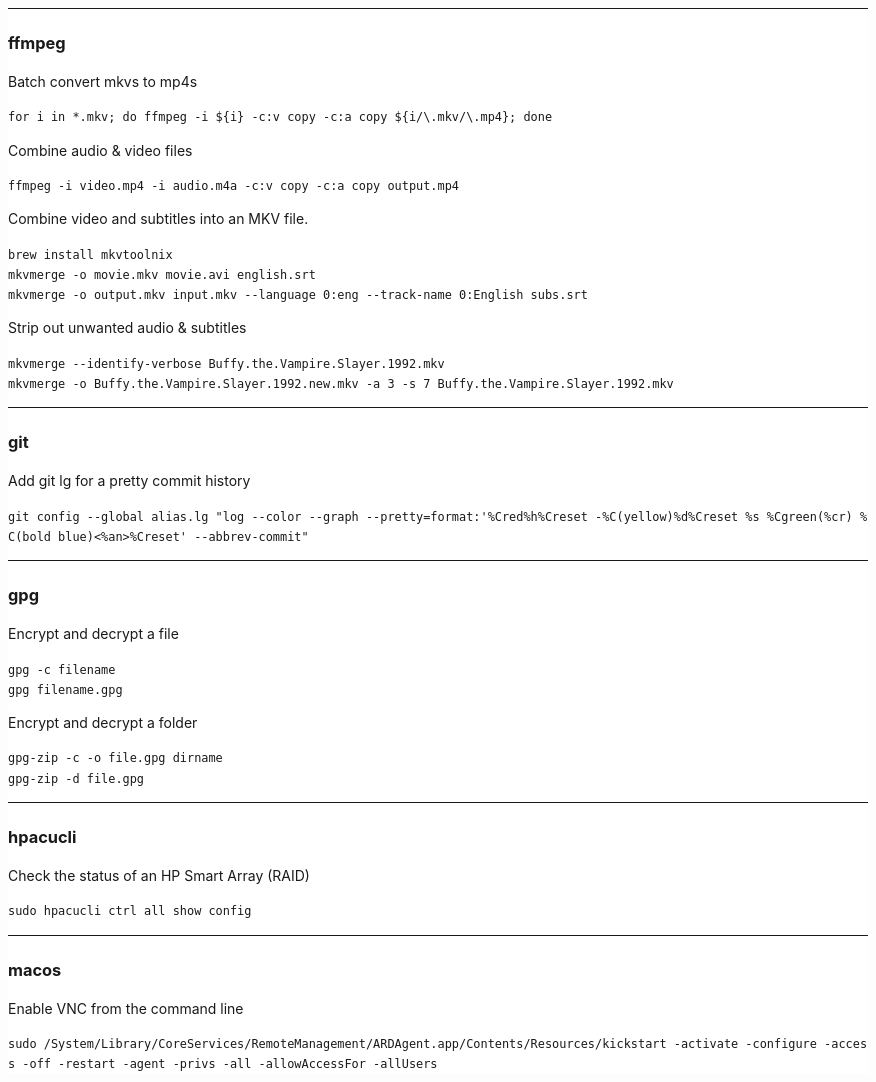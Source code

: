 
- - -
### ffmpeg
Batch convert mkvs to mp4s
```
for i in *.mkv; do ffmpeg -i ${i} -c:v copy -c:a copy ${i/\.mkv/\.mp4}; done
```
Combine audio & video files
```
ffmpeg -i video.mp4 -i audio.m4a -c:v copy -c:a copy output.mp4
```
Combine video and subtitles into an MKV file.
```
brew install mkvtoolnix
mkvmerge -o movie.mkv movie.avi english.srt
mkvmerge -o output.mkv input.mkv --language 0:eng --track-name 0:English subs.srt
```
Strip out unwanted audio & subtitles
```
mkvmerge --identify-verbose Buffy.the.Vampire.Slayer.1992.mkv
mkvmerge -o Buffy.the.Vampire.Slayer.1992.new.mkv -a 3 -s 7 Buffy.the.Vampire.Slayer.1992.mkv
```

- - -
### git
Add git lg for a pretty commit history
```
git config --global alias.lg "log --color --graph --pretty=format:'%Cred%h%Creset -%C(yellow)%d%Creset %s %Cgreen(%cr) %C(bold blue)<%an>%Creset' --abbrev-commit"
```

- - -
### gpg
Encrypt and decrypt a file
```
gpg -c filename
gpg filename.gpg
```
Encrypt and decrypt a folder
```
gpg-zip -c -o file.gpg dirname
gpg-zip -d file.gpg
```

- - -
### hpacucli
Check the status of an HP Smart Array (RAID)
```
sudo hpacucli ctrl all show config
```

- - -
### macos
Enable VNC from the command line
```
sudo /System/Library/CoreServices/RemoteManagement/ARDAgent.app/Contents/Resources/kickstart -activate -configure -access -off -restart -agent -privs -all -allowAccessFor -allUsers
```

━━━━

Problem:
Give back all of the data exactly, but not the pictures.

Your solution:
Source code

: 
- - -
### ffmpeg
Batch convert mkvs to mp4s
```
for i in *.mkv; do ffmpeg -i ${i} -c:v copy -c:a copy ${i/\.mkv/\.mp4}; done
```
Combine audio & video files
```
ffmpeg -i video.mp4 -i audio.m4a -c:v copy -c:a copy output.mp4
```
Combine video and subtitles into an MKV file.
```
brew install mkvtoolnix
mkvmerge -o movie.mkv movie.avi english.srt
mkvmerge -o output.mkv input.mkv --language 0:eng --track-name 0:English subs.srt
```
Strip out unwanted audio & subtitles
```
mkvmerge --identify-verbose Buffy.the.Vampire.Slayer.1992.mkv
mkvmerge -o Buffy.the.Vampire.Slayer.1992.new.mkv -a 3 -s 7 Buffy.the.Vampire.Slayer.1992.mkv
```

- - -
### git
Add git lg for a pretty commit history
```
git config --global alias.lg "log --color --graph --pretty=format:'%Cred%h%Creset -%C(yellow)%d%Creset %s %Cgreen(%cr) %C(bold blue)<%an>%Creset' --abbrev-commit"
```

- - -
### gpg
Encrypt and decrypt a file
```
gpg -c filename
gpg filename.gpg
```
Encrypt and decrypt a folder
```
gpg-zip -c -o file.gpg dirname
gpg-zip -d file.gpg
```

- - -
### hpacucli
Check the status of an HP Smart Array (RAID)
```
sudo hpacucli ctrl all show config
```

- - -
### macos
Enable VNC from the command line
```
sudo /System/Library/CoreServices/RemoteManagement/ARDAgent.app/Contents/Resources/kickstart -activate -configure -access -off -restart -agent -privs -all -allowAccessFor -allUsers
```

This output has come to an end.